2017年2月10日金曜日

少子化対策の本質と限界

少子化対策といわれる結婚・出産促進策で、人口容量の限界で作動した人口抑制装置を覆すことができるのでしょうか

人口抑制装置とは、幾度も述べてきたように、あらゆる生物に生得的に組み込まれた個体数調整のしくみです。

キャリング・キャパシティー(生存容量)が満杯に近づくにつれて、その範囲内に収まるように、さまざまな種はそれぞれの数を抑え込んでいきます。

もし個体数が容量を超えてしまえば、やがて大量死をもたらすことになりますから、予めそれを抑えようとするのは、危機的状況を避けるための、生得的な“知恵”ともいえるでしょう。

つまり、個体数抑制装置とは、一定容量下に生息する生物集団にとって、破滅的打撃を避けるための遺伝的なしくみなのです。


人間の場合も、こうした装置は当然、生理的次元に組み込まれていますが、さらに文化的(人為的)次元でも作動しています。
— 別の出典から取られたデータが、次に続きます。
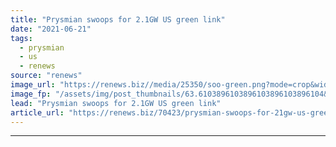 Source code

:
 ```yaml
---
title: "Prysmian swoops for 2.1GW US green link"
date: "2021-06-21"
tags: 
  - prysmian
  - us
  - renews
source: "renews"
image_url: "https://renews.biz//media/25350/soo-green.png?mode=crop&width=770&heightratio=0.6103896103896103896103896104&slimmage=true"
image_fp: "/assets/img/post_thumbnails/63.6103896103896103896103896104&slimmage=true"
lead: "Prysmian swoops for 2.1GW US green link"
article_url: "https://renews.biz/70423/prysmian-swoops-for-21gw-us-green-link/"
---
```


---
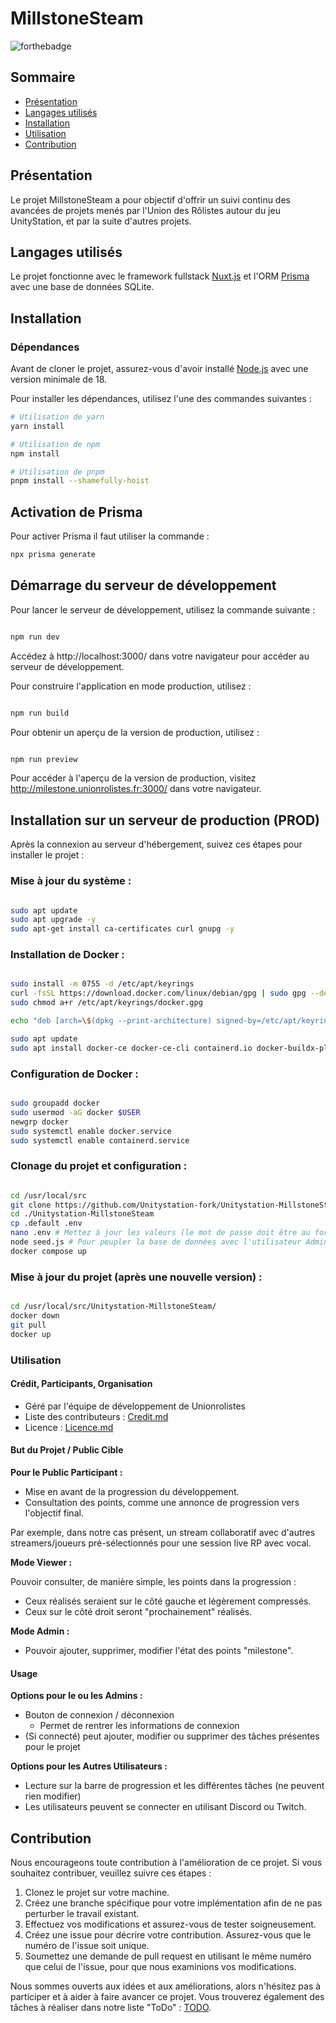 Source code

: # MillstoneSteam

![forthebadge](https://forthebadge.com/images/badges/cc-nc-sa.svg)

## Sommaire

- [Présentation](#présentation)
- [Langages utilisés](#langages-utilisés)
- [Installation](#installation)
- [Utilisation](#utilisation)
- [Contribution](#contribution)

## Présentation

Le projet MillstoneSteam a pour objectif d'offrir un suivi continu des avancées de projets menés par l'Union des Rôlistes autour du jeu UnityStation, et par la suite d'autres projets.

## Langages utilisés

Le projet fonctionne avec le framework fullstack [Nuxt.js](https://v3.nuxtjs.org/) et l'ORM [Prisma](https://www.prisma.io/) avec une base de données SQLite.

## Installation

### Dépendances

Avant de cloner le projet, assurez-vous d'avoir installé [Node.js](https://docs.npmjs.com/downloading-and-installing-node-js-and-npm) avec une version minimale de 18.

Pour installer les dépendances, utilisez l'une des commandes suivantes :

```bash
# Utilisation de yarn
yarn install

# Utilisation de npm
npm install

# Utilisation de pnpm
pnpm install --shamefully-hoist
```
## Activation de Prisma

Pour activer Prisma il faut utiliser la commande :

```bash
npx prisma generate
```

## Démarrage du serveur de développement

Pour lancer le serveur de développement, utilisez la commande suivante :

```bash

npm run dev
```
Accédez à http://localhost:3000/ dans votre navigateur pour accéder au serveur de développement.

Pour construire l'application en mode production, utilisez :

```bash

npm run build
```

Pour obtenir un aperçu de la version de production, utilisez :

```bash

npm run preview
```

Pour accéder à l'aperçu de la version de production, visitez http://milestone.unionrolistes.fr:3000/ dans votre navigateur.

## Installation sur un serveur de production (PROD)

Après la connexion au serveur d'hébergement, suivez ces étapes pour installer le projet :

### Mise à jour du système :

```bash

sudo apt update
sudo apt upgrade -y
sudo apt-get install ca-certificates curl gnupg -y
```

### Installation de Docker :

``` bash

sudo install -m 0755 -d /etc/apt/keyrings
curl -fsSL https://download.docker.com/linux/debian/gpg | sudo gpg --dearmor -o /etc/apt/keyrings/docker.gpg
sudo chmod a+r /etc/apt/keyrings/docker.gpg

echo "deb [arch=\$(dpkg --print-architecture) signed-by=/etc/apt/keyrings/docker.gpg] https://download.docker.com/linux/debian \$(. /etc/os-release && echo "\$VERSION_CODENAME") stable" | sudo tee /etc/apt/sources.list.d/docker.list > /dev/null

sudo apt update
sudo apt install docker-ce docker-ce-cli containerd.io docker-buildx-plugin docker-compose-plugin
```

### Configuration de Docker :

```bash

sudo groupadd docker
sudo usermod -aG docker $USER
newgrp docker
sudo systemctl enable docker.service
sudo systemctl enable containerd.service
```

### Clonage du projet et configuration :

```bash

cd /usr/local/src
git clone https://github.com/Unitystation-fork/Unitystation-MillstoneSteam.git
cd ./Unitystation-MillstoneSteam
cp .default .env
nano .env # Mettez à jour les valeurs (le mot de passe doit être au format bcrypt. Vous pouvez convertir votre mot de passe en hash bcrypt ici : https://www.bcrypt.fr/)
node seed.js # Pour peupler la base de données avec l'utilisateur Administrateur que vous avez indiquez dans .env
docker compose up
```

### Mise à jour du projet (après une nouvelle version) :

```bash

cd /usr/local/src/Unitystation-MillstoneSteam/
docker down
git pull
docker up
```

### Utilisation

#### Crédit, Participants, Organisation

- Géré par l'équipe de développement de Unionrolistes
- Liste des contributeurs : [Credit.md](https://github.com/Unitystation-fork/Unitystation-MillstoneSteam/blob/main/Credit.md)
- Licence : [Licence.md](https://github.com/Unitystation-fork/Unitystation-MillstoneSteam/blob/main/LICENSE)

#### But du Projet / Public Cible

**Pour le Public Participant :**

- Mise en avant de la progression du développement.
- Consultation des points, comme une annonce de progression vers l'objectif final.

Par exemple, dans notre cas présent, un stream collaboratif avec d'autres streamers/joueurs pré-sélectionnés pour une session live RP avec vocal.

**Mode Viewer :**

Pouvoir consulter, de manière simple, les points dans la progression :

- Ceux réalisés seraient sur le côté gauche et légèrement compressés.
- Ceux sur le côté droit seront "prochainement" réalisés.

**Mode Admin :**

- Pouvoir ajouter, supprimer, modifier l'état des points "milestone".

#### Usage

**Options pour le ou les Admins :**

- Bouton de connexion / déconnexion
  - Permet de rentrer les informations de connexion
- (Si connecté) peut ajouter, modifier ou supprimer des tâches présentes pour le projet

**Options pour les Autres Utilisateurs :**

- Lecture sur la barre de progression et les différentes tâches (ne peuvent rien modifier)
- Les utilisateurs peuvent se connecter en utilisant Discord ou Twitch.  



## Contribution

Nous encourageons toute contribution à l'amélioration de ce projet. Si vous souhaitez contribuer, veuillez suivre ces étapes :

1. Clonez le projet sur votre machine.
2. Créez une branche spécifique pour votre implémentation afin de ne pas perturber le travail existant.
3. Effectuez vos modifications et assurez-vous de tester soigneusement.
4. Créez une issue pour décrire votre contribution. Assurez-vous que le numéro de l'issue soit unique.
5. Soumettez une demande de pull request en utilisant le même numéro que celui de l'issue, pour que nous examinions vos modifications.

Nous sommes ouverts aux idées et aux améliorations, alors n'hésitez pas à participer et à aider à faire avancer ce projet. Vous trouverez également des tâches à réaliser dans notre liste "ToDo" : [TODO](https://github.com/orgs/Unitystation-fork/projects/1/views/4?visibleFields=%5B%22Repository%22%2C20977185%2C%22Title%22%2C%22Labels%22%2C%22Assignees%22%2C%22Status%22%5D).
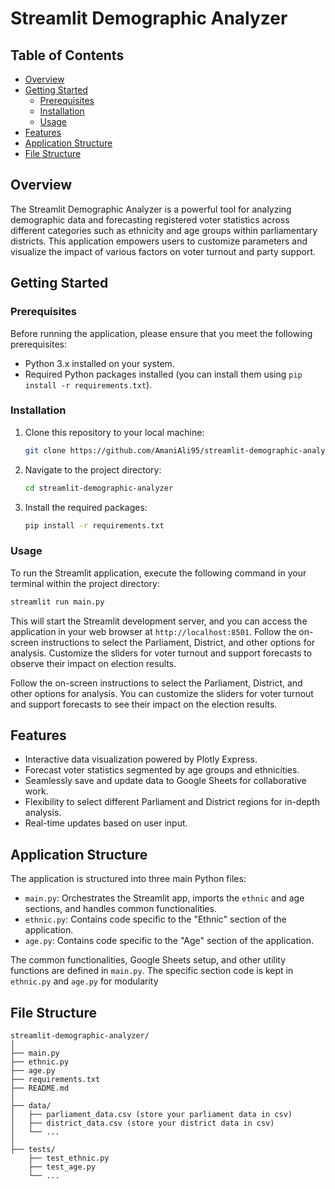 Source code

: # Streamlit Demographic Analyzer

## Table of Contents
- [Overview](#overview)
- [Getting Started](#getting-started)
   - [Prerequisites](#prerequisites) 
   - [Installation](#installation)
   - [Usage](#usage)
- [Features](#features)
- [Application Structure](#application-structure)
- [File Structure](#file-structure)

## Overview
The Streamlit Demographic Analyzer is a powerful tool for analyzing demographic data and forecasting registered voter statistics across different categories such as ethnicity and age groups within parliamentary districts. This application empowers users to customize parameters and visualize the impact of various factors on voter turnout and party support.

## Getting Started
### Prerequisites
Before running the application, please ensure that you meet the following prerequisites:
- Python 3.x installed on your system.
- Required Python packages installed (you can install them using `pip install -r requirements.txt`).

### Installation
1. Clone this repository to your local machine:
   ```bash
   git clone https://github.com/AmaniAli95/streamlit-demographic-analyzer.git
   ```
2. Navigate to the project directory:
   ```bash
   cd streamlit-demographic-analyzer
   ```
3. Install the required packages:
   ```bash
   pip install -r requirements.txt
   ```

### Usage
To run the Streamlit application, execute the following command in your terminal within the project directory:
```bash
streamlit run main.py
```

This will start the Streamlit development server, and you can access the application in your web browser at `http://localhost:8501`. Follow the on-screen instructions to select the Parliament, District, and other options for analysis. Customize the sliders for voter turnout and support forecasts to observe their impact on election results.

Follow the on-screen instructions to select the Parliament, District, and other options for analysis. You can customize the sliders for voter turnout and support forecasts to see their impact on the election results.

## Features
- Interactive data visualization powered by Plotly Express.
- Forecast voter statistics segmented by age groups and ethnicities.
- Seamlessly save and update data to Google Sheets for collaborative work.
- Flexibility to select different Parliament and District regions for in-depth analysis.
- Real-time updates based on user input.

## Application Structure
The application is structured into three main Python files:

- `main.py`: Orchestrates the Streamlit app, imports the `ethnic` and age sections, and handles common functionalities.
- `ethnic.py`: Contains code specific to the "Ethnic" section of the application.
- `age.py`: Contains code specific to the "Age" section of the application.

The common functionalities, Google Sheets setup, and other utility functions are defined in `main.py`. The specific section code is kept in `ethnic.py` and `age.py` for modularity

## File Structure
```plaintext
streamlit-demographic-analyzer/
│
├── main.py
├── ethnic.py
├── age.py
├── requirements.txt
├── README.md
│
├── data/
│   ├── parliament_data.csv (store your parliament data in csv)
│   ├── district_data.csv (store your district data in csv)
│   └── ...
│
├── tests/
    ├── test_ethnic.py
    ├── test_age.py
    └── ...
```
要するに、人間では生理的抑制と文化的抑制の二重の装置が働いているのです。

この人口抑制装置には、すでに【
人為的抑制装置には3つの次元がある!】で述べたように、出産や転入などを抑える増加抑制装置と、死亡や転出などを促す減少促進装置の両面があります。

一方、昨今喧伝されている少子化対策は、この増加抑制装置の作動を抑えようとするものです

人口減少は社会的混乱を招くおそれがあるから、これまで続いてきた社会構造をなんとか維持するために、人口を保持・増加しようとするものです。
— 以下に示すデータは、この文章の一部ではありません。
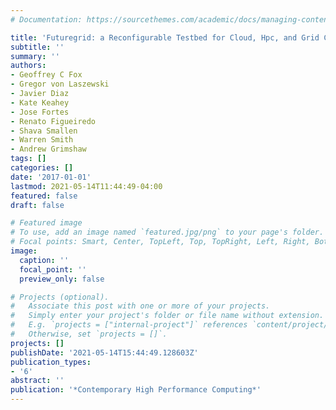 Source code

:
 ```yaml
---
# Documentation: https://sourcethemes.com/academic/docs/managing-content/

title: 'Futuregrid: a Reconfigurable Testbed for Cloud, Hpc, and Grid Computing'
subtitle: ''
summary: ''
authors:
- Geoffrey C Fox
- Gregor von Laszewski
- Javier Diaz
- Kate Keahey
- Jose Fortes
- Renato Figueiredo
- Shava Smallen
- Warren Smith
- Andrew Grimshaw
tags: []
categories: []
date: '2017-01-01'
lastmod: 2021-05-14T11:44:49-04:00
featured: false
draft: false

# Featured image
# To use, add an image named `featured.jpg/png` to your page's folder.
# Focal points: Smart, Center, TopLeft, Top, TopRight, Left, Right, BottomLeft, Bottom, BottomRight.
image:
  caption: ''
  focal_point: ''
  preview_only: false

# Projects (optional).
#   Associate this post with one or more of your projects.
#   Simply enter your project's folder or file name without extension.
#   E.g. `projects = ["internal-project"]` references `content/project/deep-learning/index.md`.
#   Otherwise, set `projects = []`.
projects: []
publishDate: '2021-05-14T15:44:49.128603Z'
publication_types:
- '6'
abstract: ''
publication: '*Contemporary High Performance Computing*'
---
```

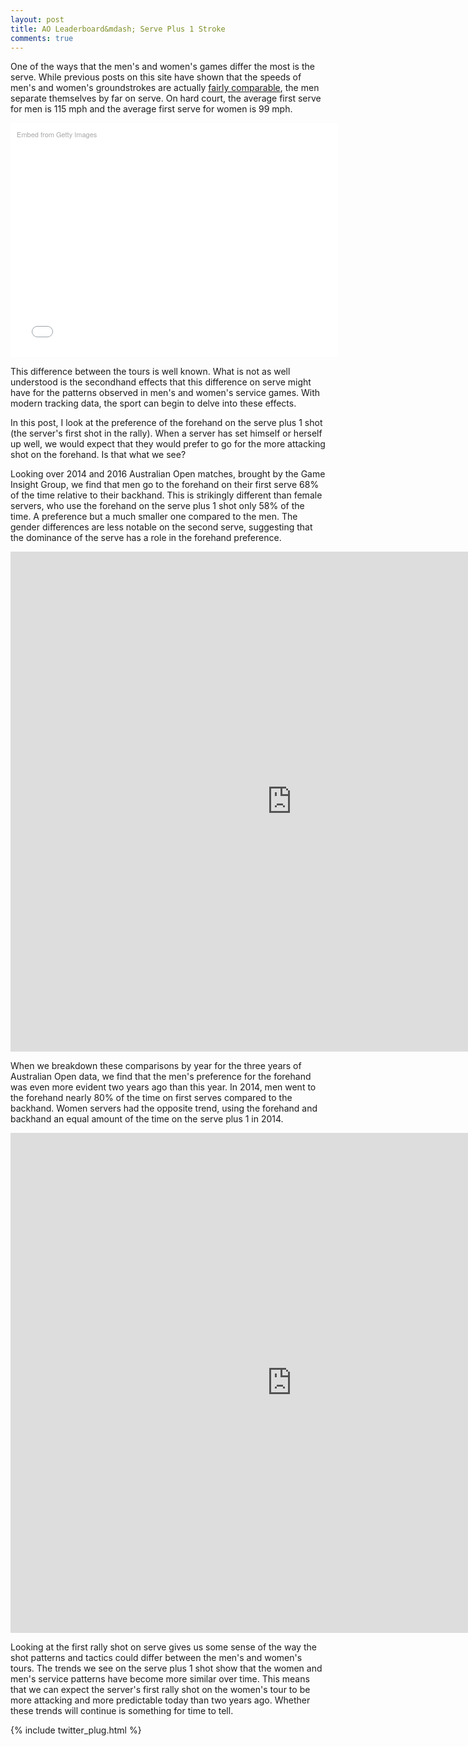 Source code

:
 ```yaml
---
layout: post
title: AO Leaderboard&mdash; Serve Plus 1 Stroke
comments: true
---
```


One of the ways that the men's and women's games differ the most is the serve. While previous posts on this site have shown that the speeds of men's and women's groundstrokes are actually [fairly comparable](http://on-the-t.com/2016/11/26/AOLeaderboard-Forehand-Speed/), the men separate themselves by far on serve. On hard court, the average first serve for men is 115 mph and the average first serve for women is 99 mph.

<div class="getty embed image" style="background-color:#fff;display:inline-block;font-family:'Helvetica Neue',Helvetica,Arial,sans-serif;color:#a7a7a7;font-size:11px;width:100%;max-width:594px;padding:2%;text-align:center;"><div style="padding:0;margin:0;text-align:left;"><a href="http://www.gettyimages.com/detail/619209492" target="_blank" style="color:#a7a7a7;text-decoration:none;font-weight:normal !important;border:none;display:inline-block;">Embed from Getty Images</a></div><div style="overflow:hidden;position:relative;height:0;padding:67.171717% 0 0 0;width:100%;"><iframe src="//embed.gettyimages.com/embed/619209492?et=HyVrc1aaQSlKI1RLNaiU4A&viewMoreLink=on&sig=shRib3BjW60JXR-3TXn_N_5XdHdSu_hOw_a8p8dbAys=&caption=true" width="594" height="399" scrolling="no" frameborder="0" style="display:inline-block;position:absolute;top:0;left:0;width:100%;height:100%;margin:0;"></iframe></div><p style="margin:0;"></p></div>

This difference between the tours is well known. What is not as well understood is the secondhand effects that this difference on serve might have for the patterns observed in men's and women's service games. With modern tracking data, the sport can begin to delve into these effects.

In this post, I look at the preference of the forehand on the serve plus 1 shot (the server's first shot in the rally). When a server has set himself or herself up well, we would expect that they would prefer to go for the more attacking shot on the forehand. Is that what we see?

Looking over 2014 and 2016 Australian Open matches, brought by the Game Insight Group, we find that men go to the forehand on their first serve 68% of the time relative to their backhand. This is strikingly different than female servers, who use the forehand on the serve plus 1 shot only 58% of the time. A preference but a much smaller one compared to the men. The gender differences are less notable on the second serve, suggesting that the dominance of the serve has a role in the forehand preference.

<iframe width="900" height="800" frameborder="0" scrolling="no" src="https://plot.ly/~on-the-t/1032.embed"></iframe>

When we breakdown these comparisons by year for the three years of Australian Open data, we find that the men's preference for the forehand was even more evident two years ago than this year. In 2014, men went to the forehand nearly 80% of the time on first serves compared to the backhand. Women servers had the opposite trend, using the forehand and backhand an equal amount of the time on the serve plus 1 in 2014. 


<iframe width="900" height="800" frameborder="0" scrolling="no" src="https://plot.ly/~on-the-t/1030.embed"></iframe>


Looking at the first rally shot on serve gives us some sense of the way the shot patterns and tactics could differ between the men's and women's tours. The trends we see on the serve plus 1 shot show that the women and men's service patterns have become more similar over time. This means that we can expect the server's first rally shot on the women's tour to be more attacking and more predictable today than two years ago. Whether these trends will continue is something for time to tell.


{% include twitter_plug.html %}
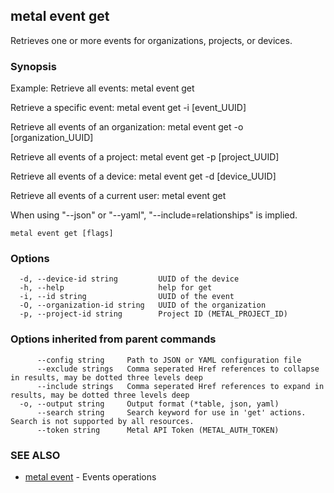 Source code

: ## metal event get

Retrieves one or more events for organizations, projects, or devices.

### Synopsis

Example:
Retrieve all events:
metal event get

Retrieve a specific event:
metal event get -i [event_UUID]

Retrieve all events of an organization:
metal event get -o [organization_UUID]

Retrieve all events of a project:
metal event get -p [project_UUID]

Retrieve all events of a device:
metal event get -d [device_UUID]

Retrieve all events of a current user:
metal event get

When using "--json" or "--yaml", "--include=relationships" is implied.


```
metal event get [flags]
```

### Options

```
  -d, --device-id string         UUID of the device
  -h, --help                     help for get
  -i, --id string                UUID of the event
  -O, --organization-id string   UUID of the organization
  -p, --project-id string        Project ID (METAL_PROJECT_ID)
```

### Options inherited from parent commands

```
      --config string     Path to JSON or YAML configuration file
      --exclude strings   Comma seperated Href references to collapse in results, may be dotted three levels deep
      --include strings   Comma seperated Href references to expand in results, may be dotted three levels deep
  -o, --output string     Output format (*table, json, yaml)
      --search string     Search keyword for use in 'get' actions. Search is not supported by all resources.
      --token string      Metal API Token (METAL_AUTH_TOKEN)
```

### SEE ALSO

* [metal event](metal_event.md)	 - Events operations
極論すれば、現代の日本人が長期的・無意識的次元で選んでいる人口増加抑制行動を、短期的・意識的(意図的)な次元でひっくり返そうとする人口再増加行動ともいえるでしょう。

それゆえに、少子化対策はほとんど効果を上げられません。




図に示したように、そのほとんど全ては間接的抑制装置の作動に向けられており、それがもし成功したとしても、その効果が限られたものなのです。

というより、近視眼的・部分的視点で立案された対応策では、ほとんど効果は上げられないともいえるでしょう。